この暑さにやられて、チェロがいかれちまいました。
数週間前から音が濁りはじめ、ついには雑音が混じるように。
「練習するほどに下手になっているのかな、ボク・・・?」(←十分ありうる)
と落ち込んでいたのですが、チェロの先生に見てもらったところ、
側板と背板の間に隙間が2か所もあることがあっさり判明(←自分ではわからないのが情けない)。
原因はたぶん猛暑と湿度。
しかし節電が叫ばれるこの時期、練習部屋を24時間エアコンかけっぱなしにするわけにもいきません。

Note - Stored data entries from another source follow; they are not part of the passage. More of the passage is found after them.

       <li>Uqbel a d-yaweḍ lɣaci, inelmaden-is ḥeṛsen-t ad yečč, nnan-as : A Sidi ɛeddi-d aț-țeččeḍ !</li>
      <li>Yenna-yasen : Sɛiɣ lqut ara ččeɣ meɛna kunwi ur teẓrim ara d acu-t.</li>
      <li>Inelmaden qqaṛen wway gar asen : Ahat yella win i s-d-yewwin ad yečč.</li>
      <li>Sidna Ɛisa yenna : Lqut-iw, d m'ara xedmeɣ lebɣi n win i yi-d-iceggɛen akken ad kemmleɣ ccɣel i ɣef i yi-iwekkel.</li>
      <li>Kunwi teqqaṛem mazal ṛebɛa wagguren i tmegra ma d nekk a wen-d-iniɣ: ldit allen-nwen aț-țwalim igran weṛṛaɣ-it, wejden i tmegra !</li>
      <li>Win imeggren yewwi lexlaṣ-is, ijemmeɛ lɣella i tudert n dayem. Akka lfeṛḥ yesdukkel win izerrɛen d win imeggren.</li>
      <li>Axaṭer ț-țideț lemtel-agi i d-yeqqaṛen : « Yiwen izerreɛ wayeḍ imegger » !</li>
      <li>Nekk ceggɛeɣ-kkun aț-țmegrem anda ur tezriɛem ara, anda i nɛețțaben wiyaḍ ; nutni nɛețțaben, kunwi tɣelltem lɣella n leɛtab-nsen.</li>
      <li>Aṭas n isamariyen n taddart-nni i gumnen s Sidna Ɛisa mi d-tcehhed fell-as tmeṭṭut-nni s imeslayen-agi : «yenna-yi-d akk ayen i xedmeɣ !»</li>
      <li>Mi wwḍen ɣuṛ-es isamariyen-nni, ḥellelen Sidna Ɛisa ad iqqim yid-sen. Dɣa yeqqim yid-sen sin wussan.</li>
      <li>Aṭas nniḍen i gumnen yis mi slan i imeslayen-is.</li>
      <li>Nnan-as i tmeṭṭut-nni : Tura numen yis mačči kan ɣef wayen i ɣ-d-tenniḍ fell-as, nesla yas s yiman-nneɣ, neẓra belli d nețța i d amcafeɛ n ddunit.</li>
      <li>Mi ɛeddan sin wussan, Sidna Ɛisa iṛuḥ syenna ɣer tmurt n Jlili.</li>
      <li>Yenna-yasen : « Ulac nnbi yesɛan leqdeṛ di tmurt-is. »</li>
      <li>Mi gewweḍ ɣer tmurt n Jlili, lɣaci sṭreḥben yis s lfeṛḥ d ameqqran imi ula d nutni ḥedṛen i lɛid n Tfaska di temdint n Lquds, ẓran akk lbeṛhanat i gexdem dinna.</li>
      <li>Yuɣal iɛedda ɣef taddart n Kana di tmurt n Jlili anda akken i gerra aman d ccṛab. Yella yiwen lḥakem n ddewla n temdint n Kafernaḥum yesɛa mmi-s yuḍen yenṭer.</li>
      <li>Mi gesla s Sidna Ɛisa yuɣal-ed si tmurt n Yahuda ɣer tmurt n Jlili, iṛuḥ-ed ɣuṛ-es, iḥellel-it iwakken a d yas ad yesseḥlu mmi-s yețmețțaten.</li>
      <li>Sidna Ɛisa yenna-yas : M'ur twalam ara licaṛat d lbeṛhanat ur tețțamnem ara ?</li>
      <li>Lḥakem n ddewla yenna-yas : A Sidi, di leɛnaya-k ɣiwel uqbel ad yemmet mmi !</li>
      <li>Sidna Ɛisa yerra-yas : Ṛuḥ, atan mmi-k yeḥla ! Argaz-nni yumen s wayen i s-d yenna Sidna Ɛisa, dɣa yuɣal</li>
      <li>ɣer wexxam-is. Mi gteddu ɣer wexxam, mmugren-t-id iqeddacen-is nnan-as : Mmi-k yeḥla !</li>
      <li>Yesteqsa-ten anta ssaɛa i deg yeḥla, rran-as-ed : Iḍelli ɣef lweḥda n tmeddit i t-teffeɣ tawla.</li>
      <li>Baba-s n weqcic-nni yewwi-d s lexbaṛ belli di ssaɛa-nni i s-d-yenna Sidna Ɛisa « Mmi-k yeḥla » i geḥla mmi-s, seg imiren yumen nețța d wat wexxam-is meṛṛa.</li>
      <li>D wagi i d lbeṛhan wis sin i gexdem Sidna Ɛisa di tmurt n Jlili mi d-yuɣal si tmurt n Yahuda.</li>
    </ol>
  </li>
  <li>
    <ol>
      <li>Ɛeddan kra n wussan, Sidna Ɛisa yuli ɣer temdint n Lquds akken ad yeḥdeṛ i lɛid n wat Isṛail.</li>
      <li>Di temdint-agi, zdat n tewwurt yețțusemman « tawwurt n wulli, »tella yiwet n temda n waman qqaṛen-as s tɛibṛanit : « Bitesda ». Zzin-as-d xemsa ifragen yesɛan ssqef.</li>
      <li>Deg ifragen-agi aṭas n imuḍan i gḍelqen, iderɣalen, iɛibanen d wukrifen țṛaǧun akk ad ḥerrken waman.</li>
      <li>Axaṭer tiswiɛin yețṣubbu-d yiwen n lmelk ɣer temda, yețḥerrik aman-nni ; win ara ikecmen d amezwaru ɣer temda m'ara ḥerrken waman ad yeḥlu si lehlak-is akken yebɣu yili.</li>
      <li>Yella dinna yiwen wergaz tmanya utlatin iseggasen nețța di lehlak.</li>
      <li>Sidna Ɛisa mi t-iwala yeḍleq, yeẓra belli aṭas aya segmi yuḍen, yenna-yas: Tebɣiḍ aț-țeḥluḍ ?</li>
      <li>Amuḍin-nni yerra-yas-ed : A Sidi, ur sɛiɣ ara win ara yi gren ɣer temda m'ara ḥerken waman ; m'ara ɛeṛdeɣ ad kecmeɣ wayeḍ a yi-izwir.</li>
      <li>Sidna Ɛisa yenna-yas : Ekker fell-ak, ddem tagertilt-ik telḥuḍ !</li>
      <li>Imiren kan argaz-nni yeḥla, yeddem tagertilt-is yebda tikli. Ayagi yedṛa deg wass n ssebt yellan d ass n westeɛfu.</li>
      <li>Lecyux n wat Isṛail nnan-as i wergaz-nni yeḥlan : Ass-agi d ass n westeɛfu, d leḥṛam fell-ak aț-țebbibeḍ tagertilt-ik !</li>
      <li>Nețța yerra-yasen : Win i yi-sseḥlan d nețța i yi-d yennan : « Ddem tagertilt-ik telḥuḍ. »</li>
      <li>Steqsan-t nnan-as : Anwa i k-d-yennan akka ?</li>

2年前にも同じようなことがあったし、何か対策を考えないといけないんですが・・・。
とにかく修理に持って行きました。
驚いたことに、私の住む香川県には、弦楽器職人さんがいません。
なので高松のヤマハから大阪の工房に送ってもらうのです。
日数も手間も送料もかかるんですよねえ。
どこかに香川県で店を持とうという奇特な弦楽器職人さんはいらっしゃいませんでしょうか〜?
うどんおごりますよ!(←安っ!)
そして本日、5日ぶりにチェロが戻ってきました。
早速弾いてみると・・・。
おお! 音が濁らない! 雑音もしない!! 気のせいか上手になったような気がするぞ!(←気のせいです)
チェロがない間、「静かでいいなあ」と喜んでいた家族には悪いですが、
本日より練習再開させていただきます!
さて話は変わって、先日「映画の感想小屋」を開設してから、手持ちのDVDをいろいろ見直しています。
で、「やっぱりいいなあ〜」と思ったのがこれ
ボブ・フォッシー監督「オール・ザット・ジャズ」(1979)
ボブ・フォッシー(1927〜1987)は超有名なダンサー・振付師・演出家。
そしてこの映画の主人公は、超有名なブロードウェイ・ミュージカルの振付師・演出家・・・ってもろに自分ですやん(演じているのはロイ・シャイダー)。
家族もかえりみず、酒と煙草とクスリと女にまみれながら仕事仕事仕事仕事にあけくれて、しまいに心臓麻痺で死んでしまうというストーリー。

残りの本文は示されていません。